Assim, o Loteamento Dunas consegue encontrar suas linhas de fuga que se materializaram, em especial, na constituição de outra instituição organicamente ligada ao CDD, a UNIPERIFERIA, e no seu envolvimento global na Rede mundial do Fórum Social Mundial, o que lhe garante sua existência institucional para além de suas fronteiras locais, escapando assim, por exemplo, da tentativa governamental local, no pós PRORENDA Urbano (final de 2001), de se apropriar do espaço do CDD para fazer uma extensão da prefeitura municipal, e até hoje, o CDD, como representante da população do Loteamento Dunas, se mantém numa condição autônoma e independente do poder público.

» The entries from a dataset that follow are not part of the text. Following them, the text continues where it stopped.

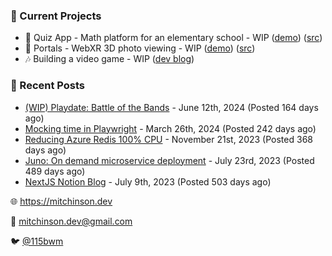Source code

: ### 📌 Current Projects
- 📝 Quiz App - Math platform for an elementary school - WIP ([demo](https://quiz-staging.mitchinson.dev/)) ([src](https://github.com/bmitchinson/budget-entry))
- 📸 Portals - WebXR 3D photo viewing - WIP ([demo](https://portals.mitchinson.dev/)) ([src](https://github.com/bmitchinson/vr-jpg-viewer-webxr))
- 🎶 Building a video game - WIP ([dev blog](https://blog.mitchinson.dev/playdate-dev-one))

### 📝 Recent Posts

- [(WIP) Playdate: Battle of the Bands](https://blog.mitchinson.dev/playdate-dev-one) - June 12th, 2024 (Posted 164 days ago)
- [Mocking time in Playwright](https://blog.mitchinson.dev/playwright-mock-time) - March 26th, 2024 (Posted 242 days ago)
- [Reducing Azure Redis 100% CPU](https://blog.mitchinson.dev/redis-cpu) - November 21st, 2023 (Posted 368 days ago)
- [Juno: On demand microservice deployment](https://blog.mitchinson.dev/juno) - July 23rd, 2023 (Posted 489 days ago)
- [NextJS Notion Blog](https://blog.mitchinson.dev/blog-2023) - July 9th, 2023 (Posted 503 days ago)

🌐 https://mitchinson.dev

💌 mitchinson.dev@gmail.com

🐦 [@115bwm](https://twitter.com/115bwm)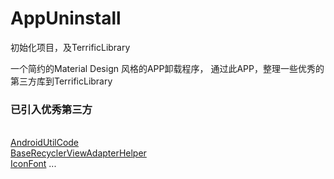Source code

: # AppUninstall
初始化项目，及TerrificLibrary

一个简约的Material Design 风格的APP卸载程序，
通过此APP，整理一些优秀的第三方库到TerrificLibrary

### 已引入优秀第三方

</br>[AndroidUtilCode](https://github.com/Blankj/AndroidUtilCode)
</br>[BaseRecyclerViewAdapterHelper](https://github.com/CymChad/BaseRecyclerViewAdapterHelper)
</br>[IconFont](http://www.iconfont.cn/help/detail?spm=a313x.7781069.1998910419.15&helptype=code)
[]()
[]()
[]()
...
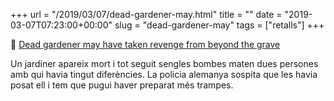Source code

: +++
url = "/2019/03/07/dead-gardener-may.html"
title = ""
date = "2019-03-07T07:23:00+00:00"
slug = "dead-gardener-may"
tags = ["retalls"]
+++

📎 [Dead gardener may have taken revenge from beyond the grave](https://edition-m.cnn.com/2019/03/06/europe/gardener-booby-traps-scli-grm-intl/index.html)

Un jardiner apareix mort i tot seguit sengles bombes maten dues persones amb qui havia tingut diferències. La policia alemanya sospita que les havia posat ell i tem que pugui haver preparat més trampes.

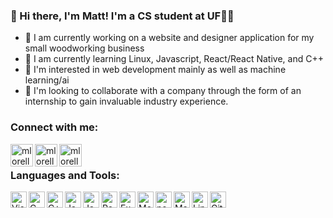 

### 👋 Hi there, I'm Matt! I'm a CS student at UF🐊🐊
- 📱 I am currently working on a website and designer application for my small woodworking business
- 🍎 I am currently learning Linux, Javascript, React/React Native, and C++
- 👀 I'm interested in web development mainly as well as machine learning/ai
- 🤝 I'm looking to collaborate with a company through the form of an internship to gain invaluable industry experience.

### Connect with me:

[<img align="left" alt="mlorelle | LinkedIn" width="36px" src="https://cdn.jsdelivr.net/npm/simple-icons@v3/icons/linkedin.svg" />][linkedin]
[<img align="left" alt="mlorelle | gmail" width="36px" src="https://cdn.jsdelivr.net/npm/simple-icons@v3/icons/gmail.svg" />][gmail]
[<img align="left" alt="mlorelle | leetcode" width="36px" src="https://cdn.jsdelivr.net/npm/simple-icons@v3/icons/leetcode.svg" />][leetcode]

<br />

### Languages and Tools:

<img align="left" alt="Visual Studio Code" width="26px" src="https://cdn.jsdelivr.net/gh/devicons/devicon/icons/visualstudio/visualstudio-plain.svg" />
<img align="left" alt="C" width="26px" src="https://cdn.jsdelivr.net/gh/devicons/devicon/icons/c/c-original.svg" />
<img align="left" alt="C++" width="26px" src="https://cdn.jsdelivr.net/gh/devicons/devicon/icons/cplusplus/cplusplus-original.svg" />
<img align="left" alt="Java" width="26px" src="https://cdn.jsdelivr.net/gh/devicons/devicon/icons/java/java-original.svg" />
<img align="left" alt="Javascript" width="26px"  src="https://cdn.jsdelivr.net/gh/devicons/devicon/icons/javascript/javascript-original.svg"/>
<img align="left" alt="React" width="26px" src="https://cdn.jsdelivr.net/gh/devicons/devicon/icons/react/react-original.svg" />
<img align="left" alt="Express" width="26px" src="https://cdn.jsdelivr.net/gh/devicons/devicon/icons/express/express-original.svg" />
<img align="left" alt="MongoDB" width="26px" src="https://cdn.jsdelivr.net/gh/devicons/devicon/icons/mongodb/mongodb-original.svg" />
<img align="left" alt="node.js" width="26px" src="https://cdn.jsdelivr.net/gh/devicons/devicon/icons/nodejs/nodejs-original-wordmark.svg" />
<img align="left" alt="MaterialUI" width="26px" src="https://cdn.jsdelivr.net/gh/devicons/devicon/icons/materialui/materialui-original.svg" />
<img align="left" alt="Linux" width="26px" src="https://cdn.jsdelivr.net/gh/devicons/devicon/icons/linux/linux-original.svg" />
<img align="left" alt="Git" width="26px" src="https://cdn.jsdelivr.net/gh/devicons/devicon/icons/git/git-original.svg" />

[linkedin]: https://www.linkedin.com/in/matthewlorelle/
[gmail]: https://mail.google.com/mail/u/0/?fs=1&tf=cm&source=mailto&to=matthewlorelle@gmail.com
[leetcode]: https://leetcode.com/mlorelle/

[1] O governo municipal neste período (2001 – 2004) esteve sob a gestão do PT – Partido dos Trabalhadores.
[2] Programa desenvolvido por alunos novos e professores que já haviam atuado no PRORENDA Urbano via Projeto Amizade, que nesse mesmo ano, ao final dos círculos culturais, encerrou suas atividades de projeto de extensão (1996 – 2005).
[3] Cabe salientar que AMIZ é nome fantasia e não uma sigla, sua denominação é Unidade de Formação e Capacitação Humana e Profissional, o termo vem do Projeto AMIZade, projeto de extensão da ESEF que operacionalizou o PRORENDA Urbano e recebeu todas e todos os associados fundadores da AMIZ como extensionistas.
[4] PDLI – Programa de Desenvolvimento Integrado. PDD – Programa de Desenvolvimento Dunas. PRODUNAS - Aprovado em abril de 2007 sendo o componente que retoma a perspectiva da autonomia e do empoderamento local oriundos do PRORENDA Urbano. Organiza-se a partir do Conselho Gestor do CDD envolvendo e procurando fortalecer a representatividade local e atua em quatro frentes de ação: a) Ambiência Urbana; b) Educação, Cultura e Lazer; c) Saúde e Segurança Social e d) Tecnologias da Informação e Comunicação, tendo como Eixo Transversal a Geração de Trabalho e Renda.
[5]Vários outros projetos foram desenvolvidos no Dunas ao longo desse período, mas o projeto Casa Brasil foi o mais significativo de todos. O Projeto foi construído e ainda hoje atua em 4 frentes de ação: 1 – Telecentro Comunitário; 2 – Uma Biblioteca e Sala de Leitura; 3 – Um estúdio multimídia; 4 – Um Laboratório de Pesquisa chamado de Observatório de Segurança Social, além de um auditório para 100 pessoas. A AMIZ foi a ONG beneficiada com o edital na primeira etapa, O CDD o parceiro local e ponte com a comunidade do Dunas e a UNIPERIFERIA responsável por articular o empoderamento local e a participação da comunidade do Dunas e de outras instituições locais e globais no projeto. Atualmente o projeto foi novamente contemplado em edital também via CNPQ, mas dessa vez executado pela UFPel – Faculdade de Educação - em parceria com a UNIPERIFERIA e o CDD.